When Slower Isn't Truer: Inverse Scaling Law of Truthfulness in Multimodal Reasoning
This work identifies a critical vulnerability of reasoning models for practitioners deploying them in multimodal applications, showing that slower reasoning can degrade truthfulness.
The paper investigates whether slower reasoning in multimodal models leads to more truthful answers, finding that it does not: slow-thinking models fabricate false details under incomplete or misleading visual inputs, while faster chat models show greater caution. The study uses a 5,000-sample dataset and reveals that slower models follow depth-first search (DFS) thinking, which is fragile in ambiguous multimodal settings.

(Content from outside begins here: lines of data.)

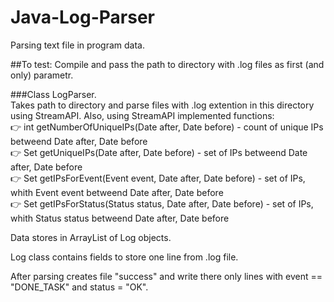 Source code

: # Java-Log-Parser
Parsing text file in program data.

##To test:
Compile and pass the path to directory with .log files as first (and only) parametr.

###Class LogParser.  
Takes path to directory and parse files with .log extention in this directory using StreamAPI. 
Also, using StreamAPI implemented functions:  
:point_right: int getNumberOfUniqueIPs(Date after, Date before) - count of unique IPs betweend Date after, Date before  
:point_right: Set<String> getUniqueIPs(Date after, Date before) - set of IPs betweend Date after, Date before  
:point_right: Set<String> getIPsForEvent(Event event, Date after, Date before) - set of IPs, whith Event event betweend Date after, Date before    
:point_right: Set<String> getIPsForStatus(Status status, Date after, Date before) - set of IPs, whith Status status betweend Date after, Date before  
  
Data stores in ArrayList of Log objects. 
  
Log class contains fields to store one line from .log file.  

After parsing creates file "success" and write there only lines with event == "DONE_TASK" and status = "OK".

Reasoning models have attracted increasing attention for their ability to tackle complex tasks, embodying the System II (slow thinking) paradigm in contrast to System I (fast, intuitive responses). Yet a key question remains: Does slower reasoning necessarily lead to more truthful answers? Our findings suggest otherwise. We conduct the first systematic study of the inverse scaling law in slow-thinking paradigms for multimodal reasoning. We find that when confronted with incomplete or misleading visual inputs, slow-thinking models are more prone to fabricating plausible yet false details to justify untruthful reasoning. To analyze this behavior, we construct a 5,000-sample hierarchical prompt dataset annotated by 50 human participants. The prompts progressively increase in complexity, revealing a consistent pattern: slower reasoning models tend to follow depth-first search (DFS) thinking, persistently exploring flawed premises, while faster chat models favor breadth-first search (BFS) inference, showing greater caution under uncertainty. These findings reveal a critical vulnerability of reasoning models: while effective in structured domains such as math, their DFS-style reasoning becomes fragile when confronted with ambiguous, multimodal inputs.